Thunder Love belongs in a class with landmark albums like Byrne & Eno's My Life in the Bush of Ghosts and Paul Simon's Graceland. Those discs helped introduce African music to North American listeners; and Thunder Love may well do the same for Brazilian music. But Jai doesn't merely appropriate Brazilian idioms like some cultural tourista. A master musician, he's completely grasped the lilting sway of Brazilian rhythm--just check out his nylon string guitar work on "Bhavani Shankara," for example. Beyond this, however, he uses the sounds of Brazil as a gateway to his own private musical and devotional universe. Listeners familiar with Jai's work will find references to many of his most beloved musical influences including Appalachian mountain music, Bengali kirtan and the spectre of bluesman Robert Johnson--all alongside glances at contemporary dance music and pop sounds. The Brazilian thing also seems to have given Jai a whole new angle on Jamaican reggae riddims. The Bob Marley/I-Threes vibe comes on strong, particularly in the gorgeously silky backing vocals.
And the loops! The backwards guitar stuff! The ambient textures on Thunder Love are truly are worthy of something from Radiohead's OK Computer. The mixes are so beautifully dense that you don't know what you're hearing at times. Is that a tabla? A guira? Some kind of ultra processed guitar scratch? Buddhist nuns chanting? It's so blissful to swim in that ocean of aural indeterminacy. There's this sense of street sounds and rural rituals drifting in through the windows and doors of perception, all blending into the oneness of music and consciousness.

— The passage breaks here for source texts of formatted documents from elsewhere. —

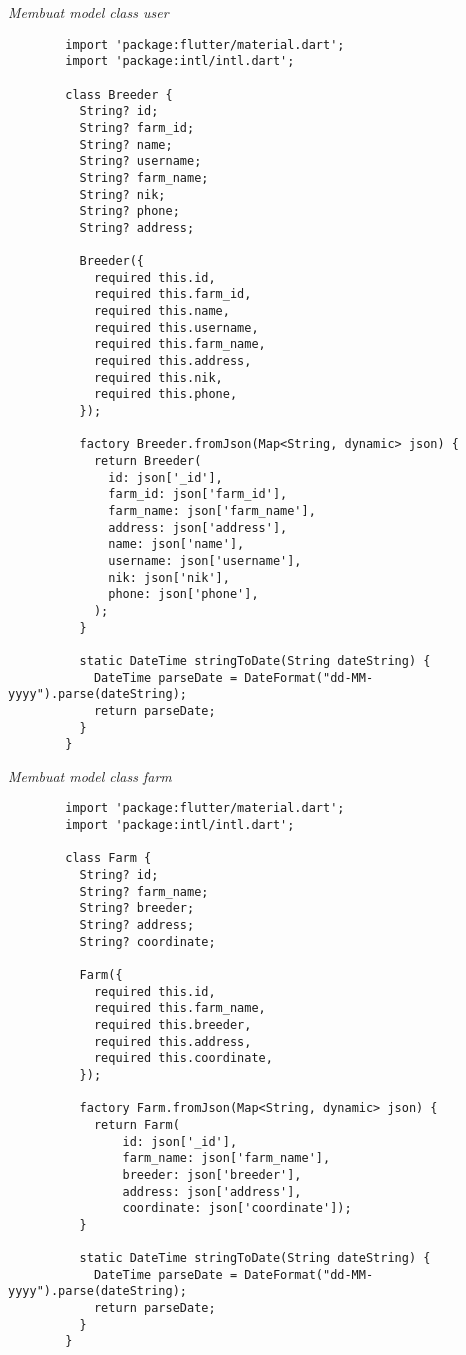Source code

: 	\textit{Membuat model class user}
	\begin{lstlisting}
        import 'package:flutter/material.dart';
        import 'package:intl/intl.dart';
        
        class Breeder {
          String? id;
          String? farm_id;
          String? name;
          String? username;
          String? farm_name;
          String? nik;
          String? phone;
          String? address;
        
          Breeder({
            required this.id,
            required this.farm_id,
            required this.name,
            required this.username,
            required this.farm_name,
            required this.address,
            required this.nik,
            required this.phone,
          });
        
          factory Breeder.fromJson(Map<String, dynamic> json) {
            return Breeder(
              id: json['_id'],
              farm_id: json['farm_id'],
              farm_name: json['farm_name'],
              address: json['address'],
              name: json['name'],
              username: json['username'],
              nik: json['nik'],
              phone: json['phone'],
            );
          }
        
          static DateTime stringToDate(String dateString) {
            DateTime parseDate = DateFormat("dd-MM-yyyy").parse(dateString);
            return parseDate;
          }
        }        
	\end{lstlisting}

	\textit{Membuat model class farm}
	\begin{lstlisting}
        import 'package:flutter/material.dart';
        import 'package:intl/intl.dart';
        
        class Farm {
          String? id;
          String? farm_name;
          String? breeder;
          String? address;
          String? coordinate;
        
          Farm({
            required this.id,
            required this.farm_name,
            required this.breeder,
            required this.address,
            required this.coordinate,
          });
        
          factory Farm.fromJson(Map<String, dynamic> json) {
            return Farm(
                id: json['_id'],
                farm_name: json['farm_name'],
                breeder: json['breeder'],
                address: json['address'],
                coordinate: json['coordinate']);
          }
        
          static DateTime stringToDate(String dateString) {
            DateTime parseDate = DateFormat("dd-MM-yyyy").parse(dateString);
            return parseDate;
          }
        }           
	\end{lstlisting}


 



 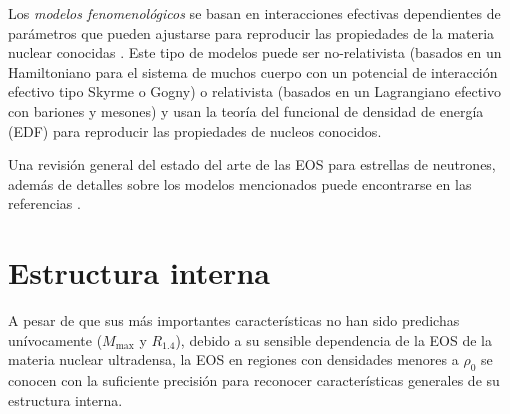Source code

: Los \emph{modelos fenomenológicos} se basan en interacciones efectivas dependientes de parámetros que pueden ajustarse para reproducir las propiedades de la materia nuclear conocidas \cite{Baldo2012}. Este tipo de modelos puede ser no-relativista (basados en un Hamiltoniano para el sistema de muchos cuerpo con un potencial de interacción efectivo tipo Skyrme o Gogny) o relativista (basados en un Lagrangiano efectivo con bariones y mesones) y usan la teoría del funcional de densidad de energía (EDF) para reproducir las propiedades de nucleos conocidos.

Una revisión general del estado del arte de las EOS para estrellas de neutrones, además de detalles sobre los modelos mencionados puede encontrarse en las referencias \cite{Haensel2007,Rezzolla2018}.


\section{Estructura interna}\label{IntStr}
A pesar de que sus más importantes características no han sido predichas unívocamente ($M_{\text{max}}$ y $R_{1.4}$), debido a su sensible dependencia de la EOS de la materia nuclear ultradensa, %
la EOS en regiones con densidades menores a $\rho_0$ se conocen con la suficiente precisión \cite{Haensel2007,Chamel2008} para reconocer características generales de su estructura interna. 

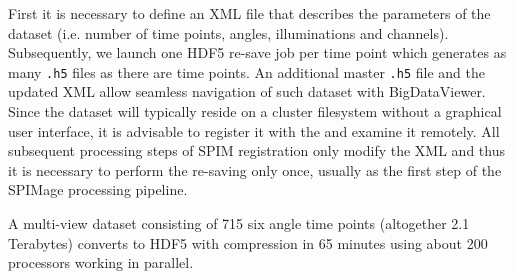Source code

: \documentclass{scrartcl}
\begin{document}
First it is necessary to define an XML file that describes the parameters of the dataset (i.e. number of time points, angles, illuminations and channels).
Subsequently, we launch one HDF5 re-save job per time point which generates as many \texttt{.h5} files as there are time points.
An additional master \texttt{.h5} file and the updated XML allow seamless navigation of such dataset with BigDataViewer.
Since the dataset will typically reside on a cluster filesystem without a graphical user interface, it is advisable to register it with the
\href{http://fiji.sc/BigDataServer}{} and examine it remotely.
All subsequent processing steps of SPIM registration only modify the XML and thus it is necessary to perform the re-saving only once, usually as the first step of the SPIMage processing pipeline.

A multi-view dataset consisting of 715 six angle time points (altogether 2.1 Terabytes) converts to HDF5 with compression in 65 minutes using about 200 processors working in parallel.

\newpage



\end{document}

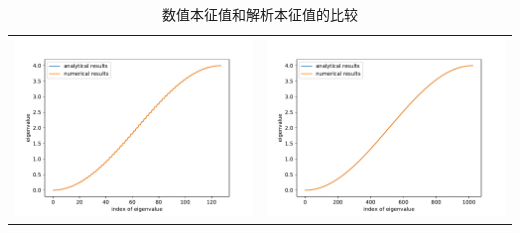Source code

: \documentclass[a4paper,zihao=5,UTF8]{ctexart}
\begin{document}
\begin{table}[htbp]
\begin{tabular}[htbp]{cc}
			\includegraphics[scale=0.5]{1_compare_n=128.pdf} & \includegraphics[scale=0.5]{1_compare_n=1024.pdf}\\
		\end{tabular}
		\caption{数值本征值和解析本征值的比较}
		\label{1 eig diff plot}
	\end{table}
	
\end{document}
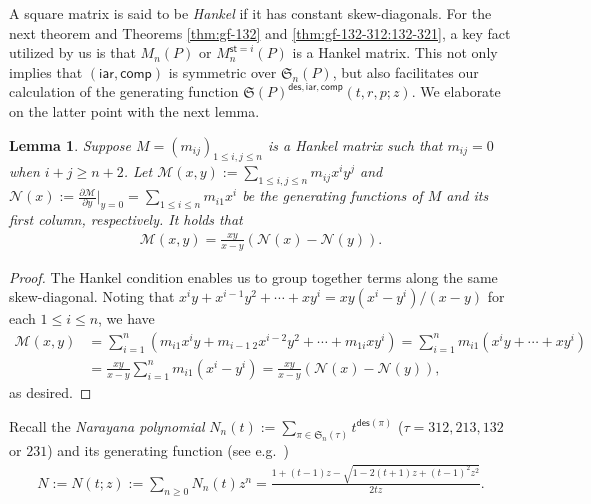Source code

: \documentclass[12pt]{amsart}
\numberwithin{equation}{section}
\theoremstyle{plain}
\newtheorem{lemma}[theorem]{Lemma}
\theoremstyle{definition}
\def\des{\mathsf{des}}
\def\S{\mathfrak{S}}
\def\iar{\mathsf{iar}}
\def\comp{\mathsf{comp}}
\def\st{\mathsf{st}}
\begin{document}
A square matrix is said to be {\em Hankel} if it has constant skew-diagonals. For the next theorem and Theorems \ref{thm:gf-132} and \ref{thm:gf-132-312:132-321}, a key fact utilized by us is that $M_n(P)$ or $M_n^{\st=i}(P)$ is a Hankel matrix. This not only implies that $(\iar,\comp)$ is symmetric over $\S_n(P)$, but also facilitates our calculation of the generating function $\S(P)^{\des,\iar,\comp}(t,r,p;z)$. We elaborate on the latter point with the next lemma. 





\begin{lemma}\label{gf:Hankel}
Suppose $M=(m_{ij})_{1\le i,j\le n}$ is a Hankel matrix such that $m_{ij}=0$ when $i+j\ge n+2$. Let $\mathcal{M}(x,y):=\sum_{1\le i,j\le n}m_{ij}x^iy^j$ and $\mathcal{N}(x):=\frac{\partial \mathcal{M}}{\partial y}|_{y=0}=\sum_{1\le i\le n}m_{i1}x^i$ be the generating functions of $M$ and its first column, respectively. It holds that
\begin{align}
\mathcal{M}(x,y)=\frac{xy}{x-y}(\mathcal{N}(x)-\mathcal{N}(y)).
\end{align}
\end{lemma}
\begin{proof}
The Hankel condition enables us to group together terms along the same skew-diagonal. Noting that $x^iy+x^{i-1}y^2+\cdots+xy^i=xy(x^i-y^i)/(x-y)$ for each $1\le i\le n$, we have
\begin{align*}
\mathcal{M}(x,y) &= \sum_{i=1}^n (m_{i1}x^iy+m_{i-1\:2}x^{i-2}y^2+\cdots+m_{1i}xy^i)=\sum_{i=1}^n m_{i1}(x^iy+\cdots+xy^i)\\
&= \frac{xy}{x-y}\sum_{i=1}^n m_{i1}(x^i-y^i)=\frac{xy}{x-y}(\mathcal{N}(x)-\mathcal{N}(y)),
\end{align*}
as desired.
\end{proof}

Recall the {\em Narayana polynomial} $N_n(t):=\sum_{\pi\in\S_n(\tau)}t^{\des(\pi)}$ ($\tau=312, 213, 132$ or $231$) and its generating function (see e.g.~\cite[Eq.~2.6]{pet})
\begin{align}\label{def:N}
N:=N(t;z):=\sum_{n\ge 0}N_n(t)z^n=\frac{1+(t-1)z-\sqrt{1-2(t+1)z+(t-1)^2z^2}}{2tz}.
\end{align}
 
\end{document}
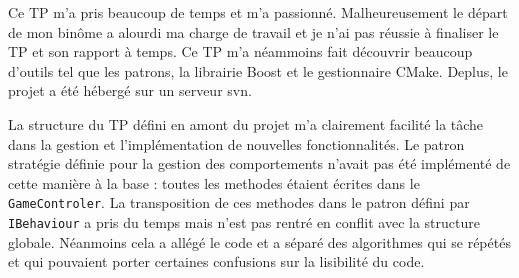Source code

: Ce TP m'a pris beaucoup de temps et m'a passionné. Malheureusement le départ de mon binôme a alourdi ma charge de travail et je n'ai pas réussie à finaliser le TP et son rapport à temps.
Ce TP m'a néammoins fait découvrir beaucoup d'outils tel que les patrons, la librairie Boost et le gestionnaire CMake. Deplus, le projet a été hébergé sur un serveur svn.

La structure du TP défini en amont du projet m'a clairement facilité la tâche dans la gestion et l'implémentation de nouvelles fonctionnalités. Le patron stratégie définie pour la gestion des comportements n'avait pas été implémenté de cette manière à la base : toutes les methodes étaient écrites dans le \verb$GameControler$. La transposition de ces methodes dans le patron défini par \verb$IBehaviour$ a pris du temps mais n'est pas rentré en conflit avec la structure globale. Néanmoins cela a allégé le code et a séparé des algorithmes qui se répétés et qui pouvaient porter certaines confusions sur la lisibilité du code.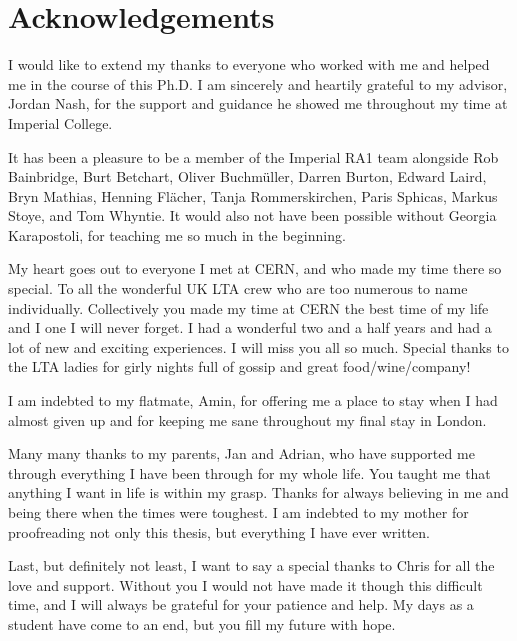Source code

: \chapter*{Acknowledgements}


\normalsize

I would like to extend my thanks to everyone who worked with me and helped me in the course of this Ph.D. I am sincerely and heartily grateful to my advisor, Jordan Nash, for the support and guidance he showed me throughout my time at Imperial College.

It has been a pleasure to be a member of the Imperial RA1 team alongside Rob Bainbridge, Burt Betchart, Oliver Buchm\"uller, Darren Burton, Edward Laird, Bryn Mathias, Henning Fl\"acher, Tanja Rommerskirchen, Paris Sphicas, Markus Stoye, and Tom Whyntie. It would also not have been possible without Georgia Karapostoli, for teaching me so much in the beginning. 

My heart goes out to everyone I met at CERN, and who made my time there so special. To all the wonderful UK LTA crew who are too numerous to name individually. Collectively you made my time at CERN the best time of my life and I one I will never forget. I had a wonderful two and a half years and had a lot of new and exciting experiences. I will miss you all so much. Special thanks to the LTA ladies for girly nights full of gossip and great food/wine/company! 

I am indebted to my flatmate, Amin, for offering me a place to stay when I had almost given up and for keeping me sane throughout my final stay in London. 

Many many thanks to my parents, Jan and Adrian, who have supported me through everything I have been through for my whole life. You taught me that anything I want in life is within my grasp. Thanks for always believing in me and being there when the times were toughest. I am indebted to my mother for proofreading not only this thesis, but everything I have ever written.  

Last, but definitely not least, I want to say a special thanks to Chris for all the love and support. Without you I would not have made it though this difficult time, and I will always be grateful for your patience and help. My days as a student have come to an end, but you fill my future with hope.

Lyrically, Jai also goes out on limb, combining his own English verses with traditional Sanskrit mantras. This is a particularly courageous move. It's very hard to translate the language of devotion into our everyday English. Most efforts to do so come off mawkish and kind of wincingly "New Age." But Thunder Love finds ideal meeting ground here as well. The transitions between personal lyrical expression and timeless mantra are really flawless. Jai really make us feel that his own journey is the journey that we are all on. On Thunder Love, it's as if Jai Uttal has found a way to get the entire universe onto a compact disc.